This solution does several things:
Solves the issue of the mode being at the end of the array
If there are multiple modes (more than 1 number has the same number of occurrences with a count > 1), returns the smallest number as the mode
Returns -1 if there is no mode (each number only occurs once)
int number = array[0];
int mode = number;
int count = 1;
int countMode = 1;
for (int i=1; i<size; i++)
{
if (array[i] == number)
{ // increment the count of occurrences for the current number
++count;
if (count > countMode)
{
countMode = count; // this number now has the most occurrences
mode = number; // this number is now the mode
}
}
else
{ // now this is a different number
count = 1; // reset count for the new number
number = array[i]; // set the new number
}
}
if (countMode == 1) {
mode = -1; // set the mode to -1 if each number in the array occur only once
}
cout << "mode : " << mode << endl;
The "mode" is the value that occurs most often. If no number is repeated, then there is no mode for the list.

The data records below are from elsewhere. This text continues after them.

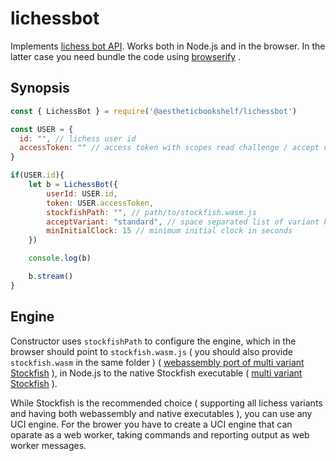 # lichessbot

Implements [lichess bot API](https://lichess.org/api#tag/Chess-Bot). Works both in Node.js and in the browser. In the latter case you need bundle the code using [browserify](http://browserify.org/) .

## Synopsis

```javascript
const { LichessBot } = require('@aestheticbookshelf/lichessbot')

const USER = {
  id: "", // lichess user id
  accessToken: "" // access token with scopes read challenge / accept challenge / play as bot
}

if(USER.id){
    let b = LichessBot({
        userId: USER.id,
        token: USER.accessToken,
        stockfishPath: "", // path/to/stockfish.wasm.js
        acceptVariant: "standard", // space separated list of variant keys
        minInitialClock: 15 // minimum initial clock in seconds
    })

    console.log(b)

    b.stream()
}
```

## Engine

Constructor uses `stockfishPath` to configure the engine, which in the browser should point to `stockfish.wasm.js` ( you should also provide `stockfish.wasm` in the same folder ) ( [webassembly port of multi variant Stockfish](https://github.com/niklasf/stockfish.wasm) ), in Node.js to the native Stockfish executable ( [multi variant Stockfish](https://github.com/ddugovic/Stockfish) ).

While Stockfish is the recommended choice ( supporting all lichess variants and having both webassembly and native executables ), you can use any UCI engine. For the brower you have to create a UCI engine that can oparate as a web worker, taking commands and reporting output as web worker messages.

So there would be no benefit to sorting if you needed to know the "mode".
Are you sure you are not referring to the median? The median is the middle number in a set.
If you have 1,2,3,4,5 the Median (middle number) is the (total_number)/2) rounded up if it is odd, 2.5 -> 3 and our median would be 3. you can only really calculate the median if your numbers are sorted.
If you have an even number in a set 1,2,3,4,5,6
your mode is slots 3,4 (coincidentally also, 3,4)
(total_number)/2 slot and (total_number)/2 + 1 slot, for any even array of numbers.
http://www.purplemath.com/modules/meanmode.htm
This code should give you the mode. If there are equal number of two different numbers, it will output the first of such.
int count = 1, mode = 0, m = 0, i = 1;
size_t sz = sizeof(array)/sizeof(*array);
while(i != sz+1) {
if(array[i-1] != array[i]) {
if(count > m) {
mode = array[i-1];
m = count;
count = 1;
}
}
else
++count;
++i;
}
std::cout << "mode: " << mode << std::endl;
This code finds the mode in C++:
#include <iostream>
using namespace std;
int main(int argc, char** argv)
{
int i,j,k=0,n,repeat_max=0,cn=0;
int array1[50],mode[50],count[50]={0},c[50];
cout<<"\n inter count:\t";
cin>>n;
cout<<"\n";
for(i=0;i<n;i++)
cin>>array1[i];
for(i=0;i<n;i++)
{
for(j=0;j<n;j++)
{
if(array1[i]==array1[j])
{
count[i]++;
if(count[i]>=repeat_max)
{
repeat_max=count[i];
mode[k++]=array1[i];
}
}
}
}
cout<<"\n================\n";
for(i=1;i<k;i++)
cout<<"\t mode[i]="<<mode[i]<<"\n";
cout<<"\t\n\nrepeat array:"<<repeat_max;
return 0;
}
I did it this way:
int main()
{
int mode,modecount2,modecount1;
bool is_nomode=false;
vector<int> numbers = { 15,43,25,25,25,25,16,14,93,93,58,14,55,55,55,64,14,43,14,25,15,56,78,13,15,29,14,14,16 };
sort(numbers);
//If you uncomment the following part, you can see the sorted list of above numbers
//for (int i = 0; i < numbers.size(); ++i) std::cout << numbers[i] << '\n';
//keep_window_open();
mode = numbers[0];
modecount1 = 0;
modecount2 = 1; //Obviously any number exists at least once!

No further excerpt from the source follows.